Assignment:
Go through the entries below and pick out every line with "product".

(Collection entries)

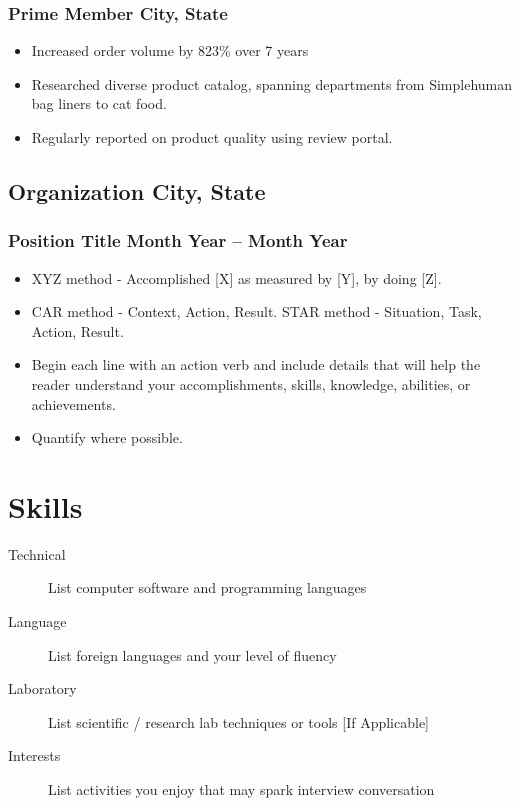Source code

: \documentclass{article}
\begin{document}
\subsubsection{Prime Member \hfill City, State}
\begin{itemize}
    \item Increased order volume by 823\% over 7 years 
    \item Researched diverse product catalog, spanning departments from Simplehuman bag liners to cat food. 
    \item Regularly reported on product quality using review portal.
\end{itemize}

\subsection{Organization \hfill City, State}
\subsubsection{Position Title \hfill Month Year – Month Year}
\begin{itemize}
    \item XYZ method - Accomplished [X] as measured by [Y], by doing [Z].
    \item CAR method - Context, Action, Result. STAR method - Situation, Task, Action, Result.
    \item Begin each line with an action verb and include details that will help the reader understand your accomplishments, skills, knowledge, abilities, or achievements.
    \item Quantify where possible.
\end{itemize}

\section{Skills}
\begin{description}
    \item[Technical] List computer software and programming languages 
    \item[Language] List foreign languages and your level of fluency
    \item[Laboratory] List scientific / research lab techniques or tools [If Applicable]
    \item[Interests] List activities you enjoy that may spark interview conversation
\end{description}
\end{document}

---

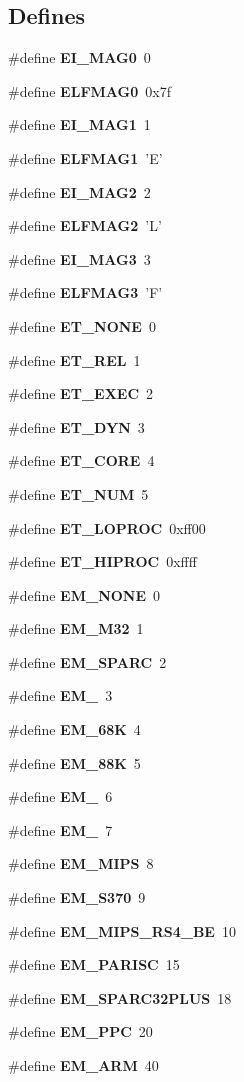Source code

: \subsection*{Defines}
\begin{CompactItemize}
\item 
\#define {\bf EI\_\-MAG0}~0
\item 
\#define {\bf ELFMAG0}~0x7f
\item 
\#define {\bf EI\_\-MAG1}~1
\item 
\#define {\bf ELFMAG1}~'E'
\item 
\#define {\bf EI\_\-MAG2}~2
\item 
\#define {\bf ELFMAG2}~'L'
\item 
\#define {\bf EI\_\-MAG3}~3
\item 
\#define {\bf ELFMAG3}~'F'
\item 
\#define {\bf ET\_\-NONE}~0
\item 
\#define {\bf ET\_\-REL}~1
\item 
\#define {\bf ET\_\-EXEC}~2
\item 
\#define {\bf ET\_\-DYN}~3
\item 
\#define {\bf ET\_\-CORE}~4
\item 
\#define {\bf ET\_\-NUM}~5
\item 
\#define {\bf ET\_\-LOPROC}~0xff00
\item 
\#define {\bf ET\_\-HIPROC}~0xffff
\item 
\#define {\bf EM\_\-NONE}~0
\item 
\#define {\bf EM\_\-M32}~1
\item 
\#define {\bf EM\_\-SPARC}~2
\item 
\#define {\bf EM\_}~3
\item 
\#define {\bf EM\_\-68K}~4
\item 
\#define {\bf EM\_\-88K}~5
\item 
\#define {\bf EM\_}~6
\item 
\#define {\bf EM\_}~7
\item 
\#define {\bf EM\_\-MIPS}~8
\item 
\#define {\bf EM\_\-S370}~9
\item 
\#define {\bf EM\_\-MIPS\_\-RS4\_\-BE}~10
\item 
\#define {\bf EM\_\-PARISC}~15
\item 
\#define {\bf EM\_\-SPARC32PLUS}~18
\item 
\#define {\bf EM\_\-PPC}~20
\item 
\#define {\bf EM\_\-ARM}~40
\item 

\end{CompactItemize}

Reply:
    \item Researched diverse product catalog, spanning departments from Simplehuman bag liners to cat food. 
    \item Regularly reported on product quality using review portal.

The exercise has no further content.